Ten years later we still both retain the same phobia, an unhelpful fear of driving where people walk. Neither of us had any issue with the unforgiving cliffside roads of the coast or the pedal-stomping gunners on the 101, but among the lantern parade in Santa Rosa we would both grip the steering wheel like a guitar student learning the G chord. Mike calmly maneuvered the one-ways and no-ways of central Santa Rosa, looking for a place to park, a task also made infinitely more difficult by whatever was going on in town. When we found one on a side street several blocks away, we ditched the car, and now mercifully on foot, I promised that after dinner I would drive us back to San Francisco.

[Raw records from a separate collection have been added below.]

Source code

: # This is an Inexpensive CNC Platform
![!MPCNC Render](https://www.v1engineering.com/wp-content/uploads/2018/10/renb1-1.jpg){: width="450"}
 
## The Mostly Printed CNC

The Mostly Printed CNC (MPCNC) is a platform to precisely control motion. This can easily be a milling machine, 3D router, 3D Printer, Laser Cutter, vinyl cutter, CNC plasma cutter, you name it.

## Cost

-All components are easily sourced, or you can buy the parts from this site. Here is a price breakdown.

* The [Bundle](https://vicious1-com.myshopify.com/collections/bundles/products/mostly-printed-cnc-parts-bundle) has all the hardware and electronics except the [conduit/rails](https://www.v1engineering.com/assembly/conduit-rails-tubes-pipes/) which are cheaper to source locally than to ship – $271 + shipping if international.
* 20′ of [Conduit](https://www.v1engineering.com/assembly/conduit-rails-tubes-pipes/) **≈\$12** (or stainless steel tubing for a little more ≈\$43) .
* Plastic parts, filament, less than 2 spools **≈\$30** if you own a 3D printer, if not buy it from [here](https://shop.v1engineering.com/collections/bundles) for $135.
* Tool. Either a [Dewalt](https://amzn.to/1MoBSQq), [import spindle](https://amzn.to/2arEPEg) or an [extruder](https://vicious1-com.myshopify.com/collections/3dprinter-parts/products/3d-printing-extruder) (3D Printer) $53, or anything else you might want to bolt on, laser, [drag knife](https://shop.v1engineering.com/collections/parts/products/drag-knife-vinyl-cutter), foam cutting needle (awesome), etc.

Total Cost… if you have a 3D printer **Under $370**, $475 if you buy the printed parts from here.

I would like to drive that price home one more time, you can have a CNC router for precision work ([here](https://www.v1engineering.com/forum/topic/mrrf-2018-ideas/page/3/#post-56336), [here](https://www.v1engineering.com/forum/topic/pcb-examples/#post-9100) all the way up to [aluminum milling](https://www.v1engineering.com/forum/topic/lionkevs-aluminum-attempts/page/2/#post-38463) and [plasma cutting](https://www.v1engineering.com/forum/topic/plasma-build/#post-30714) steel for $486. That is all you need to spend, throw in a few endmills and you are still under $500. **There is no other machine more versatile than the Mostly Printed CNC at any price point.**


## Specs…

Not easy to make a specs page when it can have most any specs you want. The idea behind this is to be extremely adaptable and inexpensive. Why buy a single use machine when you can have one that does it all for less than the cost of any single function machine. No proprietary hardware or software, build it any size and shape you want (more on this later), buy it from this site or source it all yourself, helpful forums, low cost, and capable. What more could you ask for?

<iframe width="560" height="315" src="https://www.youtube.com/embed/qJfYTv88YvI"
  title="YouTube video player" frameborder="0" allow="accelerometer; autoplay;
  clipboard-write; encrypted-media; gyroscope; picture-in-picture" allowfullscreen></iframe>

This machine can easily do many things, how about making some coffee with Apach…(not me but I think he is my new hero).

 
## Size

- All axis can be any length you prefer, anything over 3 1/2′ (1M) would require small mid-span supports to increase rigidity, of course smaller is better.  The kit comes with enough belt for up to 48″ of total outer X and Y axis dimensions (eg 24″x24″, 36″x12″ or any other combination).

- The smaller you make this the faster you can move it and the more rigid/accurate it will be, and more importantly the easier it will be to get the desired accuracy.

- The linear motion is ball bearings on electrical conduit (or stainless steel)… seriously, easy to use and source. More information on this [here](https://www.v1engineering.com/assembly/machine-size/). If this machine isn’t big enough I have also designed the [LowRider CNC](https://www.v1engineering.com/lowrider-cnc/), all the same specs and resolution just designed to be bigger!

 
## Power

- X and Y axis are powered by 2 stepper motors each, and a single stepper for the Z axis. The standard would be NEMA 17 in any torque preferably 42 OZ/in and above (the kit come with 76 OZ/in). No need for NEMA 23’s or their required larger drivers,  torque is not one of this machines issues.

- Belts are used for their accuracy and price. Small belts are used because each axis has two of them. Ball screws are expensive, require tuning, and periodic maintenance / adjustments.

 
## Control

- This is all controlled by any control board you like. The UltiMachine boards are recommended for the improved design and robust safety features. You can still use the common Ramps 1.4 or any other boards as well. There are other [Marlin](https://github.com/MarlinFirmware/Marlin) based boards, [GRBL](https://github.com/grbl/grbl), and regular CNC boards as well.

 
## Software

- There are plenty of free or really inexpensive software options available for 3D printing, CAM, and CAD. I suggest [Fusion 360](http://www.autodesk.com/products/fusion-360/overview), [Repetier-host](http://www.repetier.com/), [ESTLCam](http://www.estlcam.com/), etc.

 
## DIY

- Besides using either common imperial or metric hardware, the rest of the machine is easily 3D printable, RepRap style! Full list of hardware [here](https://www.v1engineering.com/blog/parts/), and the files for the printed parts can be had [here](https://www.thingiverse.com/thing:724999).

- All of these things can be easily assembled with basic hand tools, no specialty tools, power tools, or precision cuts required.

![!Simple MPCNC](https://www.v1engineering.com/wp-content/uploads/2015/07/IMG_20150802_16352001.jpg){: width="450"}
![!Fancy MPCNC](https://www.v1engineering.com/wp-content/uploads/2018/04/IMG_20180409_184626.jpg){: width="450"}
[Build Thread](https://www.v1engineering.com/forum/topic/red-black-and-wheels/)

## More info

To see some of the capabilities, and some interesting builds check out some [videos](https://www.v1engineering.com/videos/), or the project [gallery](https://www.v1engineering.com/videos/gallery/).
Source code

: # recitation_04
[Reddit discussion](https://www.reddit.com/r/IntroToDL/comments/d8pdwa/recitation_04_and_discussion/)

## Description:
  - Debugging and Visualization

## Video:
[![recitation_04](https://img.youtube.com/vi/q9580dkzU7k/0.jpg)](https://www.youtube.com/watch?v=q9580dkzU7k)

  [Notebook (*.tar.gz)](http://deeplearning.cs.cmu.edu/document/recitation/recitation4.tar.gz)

Like Sebastopol, the entire community of Santa Rosa was crammed into a few locations, in this case the park with the festival and the Russian River Brewery. The hostess informed us it would be two hours even for a duo of diners and so instead I bought a bottle of Pliny the Elder to go and we walked back down the main street. A man with a blonde beard and a guitar came up to us and asked for five dollars. When we said we had no cash, he made sure to clarify.
“I’m not a bum or anything, just looking to smoke something and play my guitar against a tree.”
I said I wished I had something to help him out with that but he said no worries.
Down the street from Russian River was a family style paella place, and they were about to close up but served us anyway. My paper bag-wrapped pint was not enough to dissuade, and fortunately so as our options for dinner seemed to be rapidly dwindling to elephant ears in the park. The paella was served in a dish the size of a barrel top and we scooped it onto our individual plates and still only made it about two-thirds of the way before asking for our check and directions. Our phones were completely devoid of life and my internal compass had become a flicked board game wheel after our zigzagged entry into the city.
“How do we get back to 101?” I asked the server, who couldn’t have been much more than fifteen.
This flustered him but he managed to at least point in the direction of the tables along the wall.
“I don’t drive but I know it’s in that direction.”
Good enough. I drove in that direction and about five minutes later we approached the ramp to 101 south. An hour later we once again crossed the Golden Gate and Mike guided me through the sleepy streets of San Francisco’s peninsula to the hotel.
I searched the room for cups and a bottle opener, since this was our last night in the city and the Pliny would could not make the trip home as I checked no bag. No luck on the opener however, as the best I could find was a coat hanger or the edge of the dresser, the former too flimsy and the latter out of the question as this was a nice hotel and not the side of a canoe. I looked out of the back window to the dimly lit but still crowded bar area and decided to walk down and see if they could help.
“It’s my last night here, do you mind opening…” I started to say but the bartender grabbed the bottle from me and held it up above her head.
“Check this out” she yelled to her coworker about fifty feet away. “The good stuff.”
“Where were you able to find this?”
When I told her at the brewery she said “Isn’t that pretty far up north?”
“Yes. Yes it is.”
The next morning I would drop Mike off at the airport early, his flight well before mine, and contemplate what I would do with my own last day in the Bay Area. It wouldn’t be the same traveling alone, though that is something I do often enjoy under different circumstances. Mike and I have been trying to plan a long trip together for years – across the country on back roads, up one coast or down the other – and though it never manifested for reasons of money, work, or simple lack of initiative, this week had been a short example of what a trip like that would be, a back-up photo of sorts in case the real one never materializes. But it will, Mike and I assured each other on our last night, as I drank the Pliny out of a half-pint hotel glass and we charged our phones. It will.